According to Khote, corruption is the outcome of dominance of one section of society over the other. When people want to dominate they accumulate wealth to improve their clout. This leads to corruption. Khote says that team members like Prashant Bhushan and Medha Patkar have never fought for the causes of Dalits. “They miss the details of the story. When they fight against displacement, it is the landed farmers they fight for. So there is no hope of an inclusive Bill,” he says.
Arvind Kejriwal, who is a former government servant, head of NGO ‘Parivartan’ and now part of Anna’s team feels that Team Anna’s motives have been misconstrued. “We have never said that our draft should be passed in Parliament. We are only asserting the right of the people to oppose the draft that has been presented in Parliament and demanding that our draft be discussed there,” he says. Anna’s cohorts are also infuriated by being labelled puppets in the hands of political parties and groups. “We are independent and it is an insult to the people of this country to say that our supporters are all workers of a particular group” says Kiran Bedi another member.

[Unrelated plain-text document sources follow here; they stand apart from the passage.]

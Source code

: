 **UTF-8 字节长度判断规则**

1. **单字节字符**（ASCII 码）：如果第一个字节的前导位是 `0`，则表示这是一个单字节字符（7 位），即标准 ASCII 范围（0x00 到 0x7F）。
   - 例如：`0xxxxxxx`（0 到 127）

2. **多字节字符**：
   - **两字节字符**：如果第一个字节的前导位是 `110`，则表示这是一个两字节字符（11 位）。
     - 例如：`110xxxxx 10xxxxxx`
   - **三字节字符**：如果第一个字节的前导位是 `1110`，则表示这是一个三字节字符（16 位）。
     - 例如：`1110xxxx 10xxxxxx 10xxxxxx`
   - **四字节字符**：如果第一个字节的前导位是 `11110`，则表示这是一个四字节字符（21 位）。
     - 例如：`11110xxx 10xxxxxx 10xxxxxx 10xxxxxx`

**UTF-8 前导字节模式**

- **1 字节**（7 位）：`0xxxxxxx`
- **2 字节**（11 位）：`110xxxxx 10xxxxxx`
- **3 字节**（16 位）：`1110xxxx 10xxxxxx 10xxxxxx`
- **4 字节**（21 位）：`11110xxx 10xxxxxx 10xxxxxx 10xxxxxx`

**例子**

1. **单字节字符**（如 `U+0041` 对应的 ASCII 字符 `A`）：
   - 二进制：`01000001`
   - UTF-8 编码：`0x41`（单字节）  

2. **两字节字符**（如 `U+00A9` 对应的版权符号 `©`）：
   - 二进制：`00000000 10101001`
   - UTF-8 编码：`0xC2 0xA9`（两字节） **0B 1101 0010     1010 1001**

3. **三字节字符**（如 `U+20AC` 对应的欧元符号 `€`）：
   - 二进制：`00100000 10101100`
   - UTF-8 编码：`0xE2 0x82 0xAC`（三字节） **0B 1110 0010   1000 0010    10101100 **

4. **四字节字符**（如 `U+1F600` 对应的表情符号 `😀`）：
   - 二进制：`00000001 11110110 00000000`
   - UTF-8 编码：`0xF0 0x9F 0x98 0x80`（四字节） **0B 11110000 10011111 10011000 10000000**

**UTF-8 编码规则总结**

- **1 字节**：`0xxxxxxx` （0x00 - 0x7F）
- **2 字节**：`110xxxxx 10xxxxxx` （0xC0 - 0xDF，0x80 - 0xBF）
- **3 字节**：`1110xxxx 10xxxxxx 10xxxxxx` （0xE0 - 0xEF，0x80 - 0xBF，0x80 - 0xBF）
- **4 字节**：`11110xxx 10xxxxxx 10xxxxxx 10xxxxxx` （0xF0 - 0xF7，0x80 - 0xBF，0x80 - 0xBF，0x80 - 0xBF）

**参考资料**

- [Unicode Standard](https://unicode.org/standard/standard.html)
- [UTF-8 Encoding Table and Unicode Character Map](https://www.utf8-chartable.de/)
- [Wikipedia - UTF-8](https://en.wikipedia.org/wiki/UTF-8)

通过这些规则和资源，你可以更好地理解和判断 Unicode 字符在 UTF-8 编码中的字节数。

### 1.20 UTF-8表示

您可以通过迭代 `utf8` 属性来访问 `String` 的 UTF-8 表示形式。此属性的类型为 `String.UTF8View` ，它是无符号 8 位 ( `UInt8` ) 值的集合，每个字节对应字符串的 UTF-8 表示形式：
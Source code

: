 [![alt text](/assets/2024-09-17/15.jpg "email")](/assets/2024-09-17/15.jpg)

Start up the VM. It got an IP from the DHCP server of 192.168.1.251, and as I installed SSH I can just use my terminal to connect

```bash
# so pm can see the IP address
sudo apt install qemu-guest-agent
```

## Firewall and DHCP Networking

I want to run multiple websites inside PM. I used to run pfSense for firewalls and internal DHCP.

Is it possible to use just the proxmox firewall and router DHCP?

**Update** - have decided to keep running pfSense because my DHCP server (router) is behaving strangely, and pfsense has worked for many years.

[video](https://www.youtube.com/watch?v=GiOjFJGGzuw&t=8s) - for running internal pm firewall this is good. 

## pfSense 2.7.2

Abhinandan Sejhri, a worker of ‘India Against Corruption’, says that “the socio-economic divide has for the first time been bridged by the spontaneous support that Anna has received from all classes.” Prashant Bhushan agrees. “Anna Hazare has himself said that the movement was for bridging the divide in the rich and poor, it was for those lakhs of ordinary people who have nowhere to go to seek help,’’ he says.
Evocative words, but apparently not enough to convince India’s many civil society activists that Anna’s movement is an inclusive, open minded one.